Après qu’Arnozan m’eut examiné, tu lui parlas sur le perron, avec ces éclats de voix qui, si souvent, t’ont trahie : « Dites bien à tout le monde, docteur, que Marie est morte de la typhoïde. À cause de mes deux pauvres frères, on fait courir le bruit que c’est la phtisie qui l’a emportée. Les gens sont méchants, ils n’en veulent pas démordre. Je tremble que cela ne porte le plus grand tort à Hubert et à Geneviève. Si mon mari avait été gravement malade, cela aurait donné du corps à tous ces potins. Il m’a fait bien peur pendant quelques jours ; je pensais à mes pauvres petits. Vous savez qu’il a eu, lui aussi, un poumon atteint avant son mariage. Ça s’est su ; tout se sait ; les gens aiment tellement ça ! Même s’il était mort d’une maladie infectieuse, le monde n’aurait pas voulu le croire, pas plus qu’il ne l’a cru pour Marie. Et mes pauvres petits en eussent fait encore les frais.

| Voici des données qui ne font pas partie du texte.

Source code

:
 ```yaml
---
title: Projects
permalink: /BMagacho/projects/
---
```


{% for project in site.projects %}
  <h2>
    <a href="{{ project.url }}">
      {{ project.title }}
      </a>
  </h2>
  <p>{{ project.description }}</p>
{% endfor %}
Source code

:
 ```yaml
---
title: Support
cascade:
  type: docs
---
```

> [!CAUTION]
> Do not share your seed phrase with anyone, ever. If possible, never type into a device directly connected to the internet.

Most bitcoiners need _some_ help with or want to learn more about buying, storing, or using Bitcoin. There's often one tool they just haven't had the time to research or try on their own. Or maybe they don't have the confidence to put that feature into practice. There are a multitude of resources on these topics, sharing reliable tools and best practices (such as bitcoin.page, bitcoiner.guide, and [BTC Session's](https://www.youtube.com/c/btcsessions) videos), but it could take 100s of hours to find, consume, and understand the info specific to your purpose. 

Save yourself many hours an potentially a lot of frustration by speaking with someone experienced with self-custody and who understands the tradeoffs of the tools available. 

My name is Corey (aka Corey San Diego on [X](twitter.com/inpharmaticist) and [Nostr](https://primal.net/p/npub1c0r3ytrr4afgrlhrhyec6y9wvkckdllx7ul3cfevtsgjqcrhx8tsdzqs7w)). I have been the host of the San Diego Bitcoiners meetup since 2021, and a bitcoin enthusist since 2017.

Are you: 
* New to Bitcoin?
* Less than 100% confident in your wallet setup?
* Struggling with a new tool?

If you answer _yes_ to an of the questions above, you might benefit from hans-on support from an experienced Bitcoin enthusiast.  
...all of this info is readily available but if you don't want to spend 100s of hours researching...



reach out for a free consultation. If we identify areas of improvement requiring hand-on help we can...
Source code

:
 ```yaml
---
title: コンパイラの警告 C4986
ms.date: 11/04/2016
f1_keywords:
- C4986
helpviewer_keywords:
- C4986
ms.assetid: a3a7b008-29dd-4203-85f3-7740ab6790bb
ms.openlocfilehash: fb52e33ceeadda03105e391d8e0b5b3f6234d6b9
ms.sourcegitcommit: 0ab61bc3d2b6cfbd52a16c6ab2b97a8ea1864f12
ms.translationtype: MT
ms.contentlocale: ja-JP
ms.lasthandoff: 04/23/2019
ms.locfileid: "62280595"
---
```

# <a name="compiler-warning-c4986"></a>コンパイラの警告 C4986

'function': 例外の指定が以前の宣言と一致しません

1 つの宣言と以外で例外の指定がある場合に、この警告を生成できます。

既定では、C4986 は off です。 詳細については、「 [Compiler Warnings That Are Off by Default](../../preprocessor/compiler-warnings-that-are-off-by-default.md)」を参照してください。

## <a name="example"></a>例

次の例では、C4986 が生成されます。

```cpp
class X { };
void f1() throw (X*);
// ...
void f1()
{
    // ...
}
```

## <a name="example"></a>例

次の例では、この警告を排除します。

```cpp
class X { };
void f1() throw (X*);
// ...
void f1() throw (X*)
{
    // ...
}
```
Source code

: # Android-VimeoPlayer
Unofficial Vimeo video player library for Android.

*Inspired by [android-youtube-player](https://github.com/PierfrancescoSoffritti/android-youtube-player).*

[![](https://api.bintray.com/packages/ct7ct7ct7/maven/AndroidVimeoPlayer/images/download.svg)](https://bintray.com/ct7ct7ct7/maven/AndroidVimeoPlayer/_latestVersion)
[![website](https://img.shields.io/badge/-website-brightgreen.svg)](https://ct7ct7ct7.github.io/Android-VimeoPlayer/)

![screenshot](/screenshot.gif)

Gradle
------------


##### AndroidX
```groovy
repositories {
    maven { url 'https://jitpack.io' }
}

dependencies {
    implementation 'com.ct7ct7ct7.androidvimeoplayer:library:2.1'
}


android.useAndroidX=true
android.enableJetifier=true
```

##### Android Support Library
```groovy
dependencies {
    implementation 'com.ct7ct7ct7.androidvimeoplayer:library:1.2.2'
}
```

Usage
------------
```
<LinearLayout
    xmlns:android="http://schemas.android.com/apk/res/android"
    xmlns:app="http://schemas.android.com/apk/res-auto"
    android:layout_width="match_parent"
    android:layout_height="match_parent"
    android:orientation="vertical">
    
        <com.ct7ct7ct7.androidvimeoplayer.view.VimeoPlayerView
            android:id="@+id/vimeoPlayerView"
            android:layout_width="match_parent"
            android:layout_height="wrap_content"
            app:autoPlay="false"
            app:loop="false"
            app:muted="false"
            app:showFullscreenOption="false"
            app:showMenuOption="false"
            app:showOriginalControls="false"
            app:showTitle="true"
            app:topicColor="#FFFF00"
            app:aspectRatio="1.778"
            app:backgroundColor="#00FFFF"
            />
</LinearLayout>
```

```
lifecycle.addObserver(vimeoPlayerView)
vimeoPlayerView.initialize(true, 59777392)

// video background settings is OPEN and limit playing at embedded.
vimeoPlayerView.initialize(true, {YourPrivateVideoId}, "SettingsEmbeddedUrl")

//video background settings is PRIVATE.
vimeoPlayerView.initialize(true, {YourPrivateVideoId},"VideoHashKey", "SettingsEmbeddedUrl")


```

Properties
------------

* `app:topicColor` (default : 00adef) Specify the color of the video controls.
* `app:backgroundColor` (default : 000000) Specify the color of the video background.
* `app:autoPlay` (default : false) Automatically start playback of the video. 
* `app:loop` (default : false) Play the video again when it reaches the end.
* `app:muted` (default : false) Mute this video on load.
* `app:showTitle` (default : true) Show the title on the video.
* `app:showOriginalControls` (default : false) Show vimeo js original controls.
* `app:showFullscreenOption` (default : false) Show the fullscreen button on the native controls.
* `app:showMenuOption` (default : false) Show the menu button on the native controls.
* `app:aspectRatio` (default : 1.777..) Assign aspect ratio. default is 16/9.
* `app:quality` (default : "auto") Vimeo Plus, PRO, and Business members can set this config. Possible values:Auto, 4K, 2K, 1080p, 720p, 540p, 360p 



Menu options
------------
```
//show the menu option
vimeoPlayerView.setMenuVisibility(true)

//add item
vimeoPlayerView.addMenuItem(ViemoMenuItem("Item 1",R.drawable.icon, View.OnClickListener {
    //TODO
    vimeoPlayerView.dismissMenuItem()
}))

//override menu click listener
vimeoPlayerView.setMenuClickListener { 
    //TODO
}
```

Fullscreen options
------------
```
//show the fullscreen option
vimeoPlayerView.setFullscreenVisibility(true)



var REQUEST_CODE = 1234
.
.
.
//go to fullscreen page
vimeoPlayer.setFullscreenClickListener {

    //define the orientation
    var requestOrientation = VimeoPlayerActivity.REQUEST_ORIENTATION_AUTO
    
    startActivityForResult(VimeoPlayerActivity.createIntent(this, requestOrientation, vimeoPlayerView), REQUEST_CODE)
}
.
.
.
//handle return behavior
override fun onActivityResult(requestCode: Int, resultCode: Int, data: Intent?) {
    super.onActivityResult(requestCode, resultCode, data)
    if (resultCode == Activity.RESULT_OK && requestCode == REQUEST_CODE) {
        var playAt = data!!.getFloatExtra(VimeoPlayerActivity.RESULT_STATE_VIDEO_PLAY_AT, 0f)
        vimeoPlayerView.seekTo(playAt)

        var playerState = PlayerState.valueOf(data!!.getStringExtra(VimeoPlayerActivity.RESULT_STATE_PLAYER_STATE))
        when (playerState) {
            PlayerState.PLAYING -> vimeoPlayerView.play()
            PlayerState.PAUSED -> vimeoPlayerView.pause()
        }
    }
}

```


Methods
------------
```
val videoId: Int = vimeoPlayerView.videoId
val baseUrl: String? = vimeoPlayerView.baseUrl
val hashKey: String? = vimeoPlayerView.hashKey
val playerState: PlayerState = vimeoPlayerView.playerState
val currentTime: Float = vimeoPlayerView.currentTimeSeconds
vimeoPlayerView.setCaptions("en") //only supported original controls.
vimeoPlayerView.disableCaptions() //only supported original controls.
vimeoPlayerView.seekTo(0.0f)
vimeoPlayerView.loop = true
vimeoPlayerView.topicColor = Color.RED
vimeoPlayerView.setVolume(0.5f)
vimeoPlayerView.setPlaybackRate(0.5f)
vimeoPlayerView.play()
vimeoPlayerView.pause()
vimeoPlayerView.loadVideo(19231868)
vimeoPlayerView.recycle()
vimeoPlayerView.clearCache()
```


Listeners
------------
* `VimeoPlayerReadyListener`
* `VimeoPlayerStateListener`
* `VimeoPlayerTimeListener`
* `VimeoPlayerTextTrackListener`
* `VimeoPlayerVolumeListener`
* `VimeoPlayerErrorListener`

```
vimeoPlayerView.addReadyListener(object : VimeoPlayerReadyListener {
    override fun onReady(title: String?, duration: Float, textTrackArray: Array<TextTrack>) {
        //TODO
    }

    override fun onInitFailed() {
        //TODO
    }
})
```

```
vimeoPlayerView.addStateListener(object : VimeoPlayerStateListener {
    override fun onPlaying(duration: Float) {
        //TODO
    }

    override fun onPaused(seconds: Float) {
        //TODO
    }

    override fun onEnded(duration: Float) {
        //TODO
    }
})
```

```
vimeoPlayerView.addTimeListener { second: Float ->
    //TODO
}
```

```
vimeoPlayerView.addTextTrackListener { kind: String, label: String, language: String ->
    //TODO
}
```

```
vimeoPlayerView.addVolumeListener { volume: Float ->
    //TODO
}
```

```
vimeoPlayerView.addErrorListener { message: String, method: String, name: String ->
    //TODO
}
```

J’enrageais quand je le voyais se soigner si mal. Il refusait de se mettre au lit ! Comme si c’était de lui seul qu’il s’agissait ! Mais il ne pense jamais aux autres, pas même à ses enfants… Non, non, docteur, un homme comme vous ne peut pas croire qu’il existe des hommes comme lui. Vous êtes pareil à l’abbé Ardouin, vous ne croyez pas au mal. »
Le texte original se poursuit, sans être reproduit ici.